Suara decitan alas sepatu dengan lapangan basket yang licin terdengar jelas di telinga. Pantulan bola basket yang menimbulkan dentaman cukup keras membuat semangat para cheers terpompa lebih kuat. Tetesan keringat serta teriakan menggelegar supporter meramaikan lapangan indoor ini. Tak jarang salah satu dari sejejer penonton itu meneriakkan nama pemain basket yang diidolakannya.
Seseorang dengan seragam basket berwarna kuning bergradasi biru tua mendribble bola dengan sangat lihai. Ia berlari dengan mengontrol bola itu sambil melewati pemain-pemain lainnya. Sesekali, matanya yang dihias dengan bulu tebal itu melirik ke arah ring basket, tempat dimana ia mencetak poin untuk timnya. Setelah jaraknya mulai dekat, ia berhenti memantulkan bola dan beralih melemparkan bola itu ke dalam ring.
Teriakan super hebohpun memecah suasana di lapangan basket ini tatkala pria itu berhasil memasukkan bola ke dalam ring. Seluruh pendukung tim pencetak poin tadi berdiri dan melakukan gerakan unik dipandu sang cheerleader untuk merayakan keberhasilan. Sedangkan si pria tadi tersenyum dan mengacungkan telunjuknya ke arah para pendukung, dan tak lama kemudian pemain lainnya menyerbu si pria hingga hampir terjatuh. Kini, kedudukan skor tim SMA Buana Jaya dan tim SMA Mitra Swasta adalah 15-3.

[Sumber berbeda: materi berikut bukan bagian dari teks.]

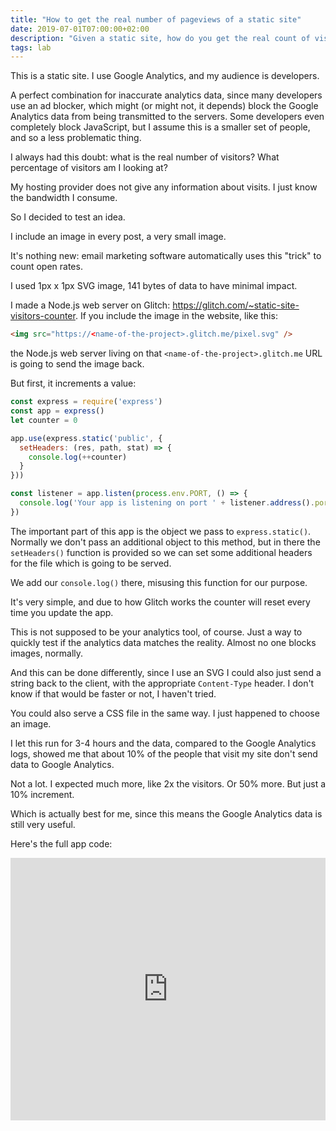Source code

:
 ```yaml
---
title: "How to get the real number of pageviews of a static site"
date: 2019-07-01T07:00:00+02:00
description: "Given a static site, how do you get the real count of visitors?"
tags: lab
---
```


This is a static site. I use Google Analytics, and my audience is developers.

A perfect combination for inaccurate analytics data, since many developers use an ad blocker, which might (or might not, it depends) block the Google Analytics data from being transmitted to the servers. Some developers even completely block JavaScript, but I assume this is a smaller set of people, and so a less problematic thing.

I always had this doubt: what is the real number of visitors? What percentage of visitors am I looking at?

My hosting provider does not give any information about visits. I just know the bandwidth I consume.

So I decided to test an idea.

I include an image in every post, a very small image.

It's nothing new: email marketing software automatically uses this  "trick" to count open rates.

I used 1px x 1px SVG image, 141 bytes of data to have minimal impact.

I made a Node.js web server on Glitch: <https://glitch.com/~static-site-visitors-counter>. If you include the image in the website, like this:

```html
<img src="https://<name-of-the-project>.glitch.me/pixel.svg" />
```

the Node.js web server living on that `<name-of-the-project>.glitch.me` URL is going to send the image back.

But first, it increments a value:

```js
const express = require('express')
const app = express()
let counter = 0

app.use(express.static('public', {
  setHeaders: (res, path, stat) => {
    console.log(++counter)
  }
}))

const listener = app.listen(process.env.PORT, () => {
  console.log('Your app is listening on port ' + listener.address().port)
})
```

The important part of this app is the object we pass to `express.static()`. Normally we don't pass an additional object to this method, but in there the `setHeaders()` function is provided so we can set some additional headers for the file which is going to be served.

We add our `console.log()` there, misusing this function for our purpose.

It's very simple, and due to how Glitch works the counter will reset every time you update the app.

This is not supposed to be your analytics tool, of course. Just a way to quickly test if the analytics data matches the reality. Almost no one blocks images, normally.

And this can be done differently, since I use an SVG I could also just send a string back to the client, with the appropriate `Content-Type` header. I don't know if that would be faster or not, I haven't tried.

You could also serve a CSS file in the same way. I just happened to choose an image.

I let this run for 3-4 hours and the data, compared to the Google Analytics logs, showed me that about 10% of the people that visit my site don't send data to Google Analytics.

Not a lot. I expected much more, like 2x the visitors. Or 50% more. But just a 10% increment.

Which is actually best for me, since this means the Google Analytics data is still very useful.

Here's the full app code:

<!-- Copy and Paste Me -->
<div class="glitch-embed-wrap" style="height: 420px; width: 100%;">
  <iframe
    allow="geolocation; microphone; camera; midi; vr; encrypted-media"
    src="https://glitch.com/embed/#!/embed/static-site-visitors-counter?path=server.js&previewSize=0"
    alt="static-site-visitors-counter on Glitch"
    style="height: 100%; width: 100%; border: 0;">
  </iframe>
</div>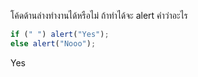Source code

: โค้ดด้านล่างทำงานได้หรือไม่ ถ้าทำได้จะ alert คำว่าอะไร

```js
if (" ") alert("Yes");
else alert("Nooo");
```

Yes

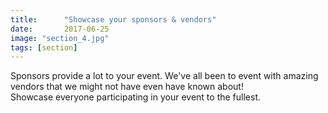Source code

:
 ```yaml
---
title:      "Showcase your sponsors & vendors"
date:       2017-06-25
image: "section_4.jpg"
tags: [section]
---
```


Sponsors provide a lot to your event. We've all been to event with amazing vendors that we might not have even have known about!<br>
Showcase everyone participating in your event to the fullest. 
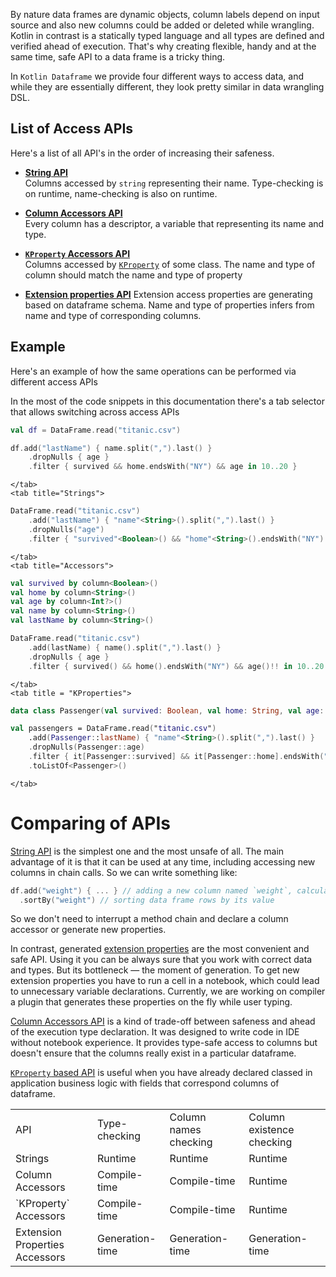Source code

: [//]: # (title: Access APIs)

<!---IMPORT org.jetbrains.kotlinx.dataframe.samples.api.ApiLevels-->

By nature data frames are dynamic objects, column labels depend on input source and also new columns could be added or deleted while wrangling. Kotlin in contrast is a statically typed language and all types are defined and verified ahead of execution. That's why creating flexible, handy and at the same time, safe API to a data frame is a tricky thing.

In `Kotlin Dataframe` we provide four different ways to access data, and while they are essentially different, they look pretty similar in data wrangling DSL.

## List of Access APIs
Here's a list of all API's in the order of increasing their safeness.

* [**String API**](stringApi.md) <br/>
  Columns accessed by `string` representing their name. Type-checking is on runtime, name-checking is also on runtime.

* [**Column Accessors API**](columnAccessorsApi.md) <br />
  Every column has a descriptor, a variable that representing its name and type.

* [**`KProperty` Accessors API**](KPropertiesApi.md) <br />
  Columns accessed by [`KProperty`](https://kotlinlang.org/docs/reflection.html#property-references) of some class. The name and type of column should match the name and type of property

* [**Extension properties API**](extensionPropertiesApi.md)
  Extension access properties are generating based on dataframe schema. Name and type of properties infers from name and type of corresponding columns.

## Example
Here's an example of how the same operations can be performed via different access APIs

<note>
In the most of the code snippets in this documentation there's a tab selector that allows switching across access APIs
</note>

<tabs>
    <tab title = "Generated Properties">
        
<!---FUN extensionProperties1-->

```kotlin
val df = DataFrame.read("titanic.csv")
```

<!---END-->

<!---FUN extensionProperties2-->

```kotlin
df.add("lastName") { name.split(",").last() }
    .dropNulls { age }
    .filter { survived && home.endsWith("NY") && age in 10..20 }
```

<!---END-->

    </tab>
    <tab title="Strings">

<!---FUN strings-->

```kotlin
DataFrame.read("titanic.csv")
    .add("lastName") { "name"<String>().split(",").last() }
    .dropNulls("age")
    .filter { "survived"<Boolean>() && "home"<String>().endsWith("NY") && "age"<Int>() in 10..20 }
```

<!---END-->

    </tab>
    <tab title="Accessors">
        
<!---FUN accessors3-->

```kotlin
val survived by column<Boolean>()
val home by column<String>()
val age by column<Int?>()
val name by column<String>()
val lastName by column<String>()

DataFrame.read("titanic.csv")
    .add(lastName) { name().split(",").last() }
    .dropNulls { age }
    .filter { survived() && home().endsWith("NY") && age()!! in 10..20 }
```

<!---END-->

    </tab>
    <tab title = "KProperties">

<!---FUN kproperties1-->

```kotlin
data class Passenger(val survived: Boolean, val home: String, val age: Int, val lastName: String)

val passengers = DataFrame.read("titanic.csv")
    .add(Passenger::lastName) { "name"<String>().split(",").last() }
    .dropNulls(Passenger::age)
    .filter { it[Passenger::survived] && it[Passenger::home].endsWith("NY") && it[Passenger::age] in 10..20 }
    .toListOf<Passenger>()
```

<!---END-->

    </tab>
</tabs>

# Comparing of APIs
[String API](stringApi.md) is the simplest one and the most unsafe of all. The main advantage of it is that it can be used at any time, including accessing new columns in chain calls. So we can write something like:
```kotlin
df.add("weight") { ... } // adding a new column named `weight`, calculated by some expression
  .sortBy("weight") // sorting data frame rows by its value
```
So we don't need to interrupt a method chain and declare a column accessor or generate new properties.

In contrast, generated [extension properties](extensionPropertiesApi.md) are the most convenient and safe API. Using it you can be always sure that you work with correct data and types. But its bottleneck — the moment of generation. To get new extension properties you have to run a cell in a notebook, which could lead to unnecessary variable declarations. Currently, we are working on compiler a plugin that generates these properties on the fly while user typing.

[Column Accessors API](columnAccessorsApi.md) is a kind of trade-off between safeness and ahead of the execution type declaration. It was designed to write code in IDE without notebook experience. It provides type-safe access to columns but doesn't ensure that the columns really exist in a particular dataframe.

[`KProperty` based API](KPropertiesApi.md) is useful when you have already declared classed in application business logic with fields that correspond columns of dataframe.

<table>
    <tr>
        <td> API </td>
        <td> Type-checking </td>
        <td> Column names checking </td>
        <td> Column existence checking </td>
    </tr>
    <tr>
        <td> Strings </td>
        <td> Runtime </td>
        <td> Runtime </td>
        <td> Runtime </td>
    </tr>
    <tr>
        <td> Column Accessors </td>
        <td> Compile-time </td>
        <td> Compile-time </td>
        <td> Runtime </td>
    </tr>
    <tr>
        <td> `KProperty` Accessors </td>
        <td> Compile-time </td>
        <td> Compile-time </td>
        <td> Runtime </td>
    </tr>
    <tr>
        <td> Extension Properties Accessors </td>
        <td> Generation-time </td>
        <td> Generation-time </td>
        <td> Generation-time </td>
    </tr>
</table>
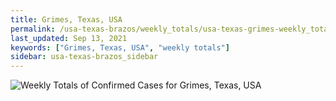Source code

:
 ```yaml
---
title: Grimes, Texas, USA
permalink: /usa-texas-brazos/weekly_totals/usa-texas-grimes-weekly_totals.html
last_updated: Sep 13, 2021
keywords: ["Grimes, Texas, USA", "weekly totals"]
sidebar: usa-texas-brazos_sidebar
---
```


![Weekly Totals of Confirmed Cases for Grimes, Texas, USA](/covid_tracker/images/graphs/usa-texas-grimes-weekly_totals_graph.png)
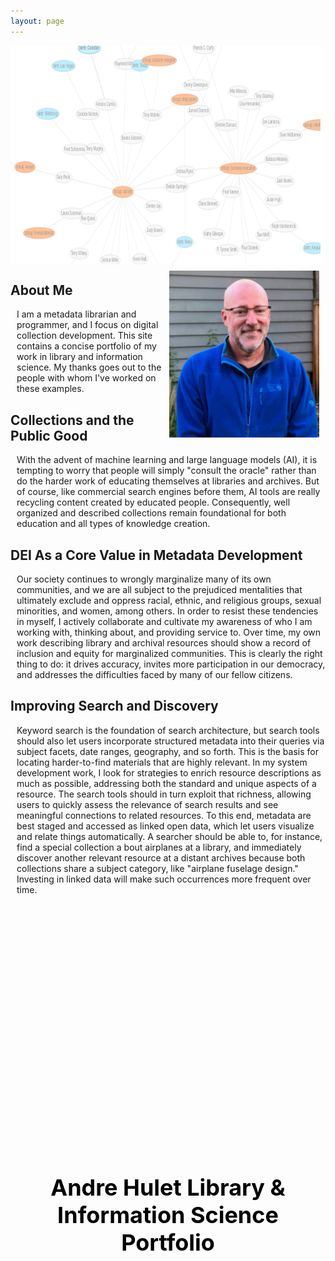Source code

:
 ```yaml
---
layout: page
---
```

<style>
    #banner {
        width: 100%;
        height: 350px;
        background-color: white;
    }
    #banner img {
        opacity: 0.5;
    }
    #text {
        position: absolute;
        top: 50%;
        left: 50%;
        transform: translate(-50%, -50%);
        color: black;
        font-size: 36px;
        font-weight: bold;
        text-align: center;
        
    }
    p {
        margin-left: 10px;
    }
    .photo {
        display: inline;
        float: right;
        padding: 10px;
    }

</style>
<div id="banner"><div id="text">Andre Hulet Library & Information Science Portfolio</div> 
<img src="docs/banner_1.png" width="1341" height="350"></div>
<img class="photo" src="ah_1.png" width="240" height="267" alt="photo of Andre Hulet">

## About Me
<p>I am a metadata librarian and programmer, and I focus on digital 
collection development. This site contains a concise portfolio of my 
work in library and information science. My thanks goes out to the 
people with whom I've worked on these examples.</p>

## Collections and the Public Good
<p>With the advent of machine learning and large language models (AI), 
it is tempting to worry that people will simply "consult the oracle" 
rather than do the harder work of educating themselves at libraries 
and archives. But of course, like commercial search engines before 
them, AI tools are really recycling content created by educated people. 
Consequently, well organized and described collections remain 
foundational for both education and all types of knowledge creation.</p>

## DEI As a Core Value in Metadata Development
<p>Our society continues to wrongly marginalize many of its own 
communities, and we are all subject to the prejudiced mentalities 
that ultimately exclude and oppress racial, ethnic, and religious 
groups, sexual minorities, and women, among others. In order to 
resist these tendencies in myself, I actively collaborate and 
cultivate my awareness of who I am working with, thinking about, 
and providing service to. Over time, my own work describing library 
and archival resources should show a record of inclusion and equity 
for marginalized communities. This is clearly the right thing to do: 
it drives accuracy, invites more participation in our democracy, 
and addresses the difficulties faced by many of our fellow citizens.</p>

## Improving Search and Discovery
<p>Keyword search is the foundation of search architecture, but search 
tools should also let users incorporate structured metadata into 
their queries via subject facets, date ranges, geography, and so forth. 
This is the basis for locating harder-to-find materials that are highly 
relevant. In my system development work, I look for strategies to 
enrich resource descriptions as much as possible, addressing both the 
standard and unique aspects of a resource. The search tools should in 
turn exploit that richness, allowing users to quickly assess the 
relevance of search results and see meaningful connections to related 
resources. To this end, metadata are best staged and accessed as linked 
open data, which let users visualize and relate things automatically. 
A searcher should be able to, for instance, find a special collection a
bout airplanes at a library, and immediately discover another relevant 
resource at a distant archives because both collections share a 
subject category, like "airplane fuselage design." Investing in linked 
data will make such occurrences more frequent over time.</p>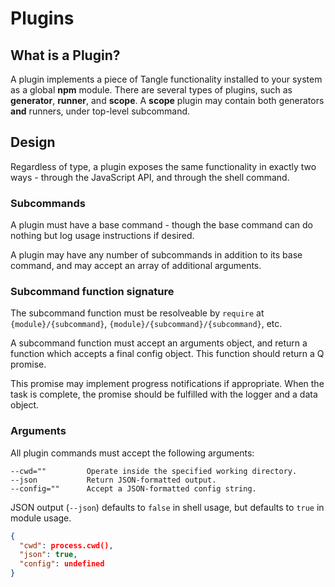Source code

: # Plugins

## What is a Plugin?

A plugin implements a piece of Tangle functionality installed to your system
as a global **npm** module. There are several types of plugins, such as
**generator**, **runner**, and **scope**. A **scope** plugin may contain
both generators __and__ runners, under top-level subcommand.

## Design

Regardless of type, a plugin exposes the same functionality in exactly two
ways - through the JavaScript API, and through the shell command.

### Subcommands

A plugin must have a base command - though the base command can do nothing
but log usage instructions if desired.

A plugin may have any number of subcommands in addition to its base command,
and may accept an array of additional arguments.

### Subcommand function signature

The subcommand function must be resolveable by `require` at
`{module}/{subcommand}`, `{module}/{subcommand}/{subcommand}`, etc.

A subcommand function must accept an arguments object, and return a function
which accepts a final config object. This function should return a Q promise.

This promise may implement progress notifications if appropriate. When the task
is complete, the promise should be fulfilled with the logger and a data object.

### Arguments

All plugin commands must accept the following arguments:

    --cwd=""         Operate inside the specified working directory.
    --json           Return JSON-formatted output.
    --config=""      Accept a JSON-formatted config string.

JSON output (`--json`) defaults to `false` in shell usage, but defaults to
`true` in module usage.

```json
{
  "cwd": process.cwd(),
  "json": true,
  "config": undefined
}
```
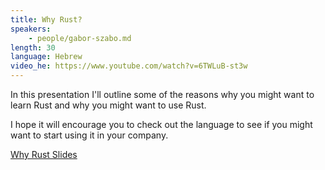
 ```yaml
---
title: Why Rust?
speakers:
    - people/gabor-szabo.md
length: 30
language: Hebrew
video_he: https://www.youtube.com/watch?v=6TWLuB-st3w
---
```


In this presentation I'll outline some of the reasons why you might want to learn Rust and why you might want to use Rust.

I hope it will encourage you to check out the language to see if you might want to start using it in your company.

[Why Rust Slides](https://rust.code-maven.com/why-rust/)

Dan tak lama, wasit menyatakan pertandingan ini berakhir. Para pendukung tim SMA Buana Jaya bersorak-sorai karena berhasil memenangkan pertandingan dengan skor yang cukup indah.
•-•-•-•-•
Tut. Tut. Tut.
Tujuh kali. Tujuh kali sudah Prilly mencoba menghubungi sopirnya, Pak Kasman yang membuatnya menunggu selama hampir satu jam di tempat ini. Namun tak ada jawaban dari seberang sana, entah apa yang sedang dilakukan oleh Pak Kasman sehingga ia lupa tugasnya untuk menjemput Prilly ke sekolah. Mata Prilly menatap ke kanan dan kiri, dan sekolah sudah senyap. Ah, ia sangat menyesal tadi, kenapa tidak memilih untuk naik angkot bersama teman-temannya saja. Namun, yang lalu biarlah berlalu. Yang bisa dilakukan Prilly hanyalah menatap jalanan dengan seksama, dan menyetop bis atau angkot atau kendaraan semacamnya untuk transportnya menuju ke rumah.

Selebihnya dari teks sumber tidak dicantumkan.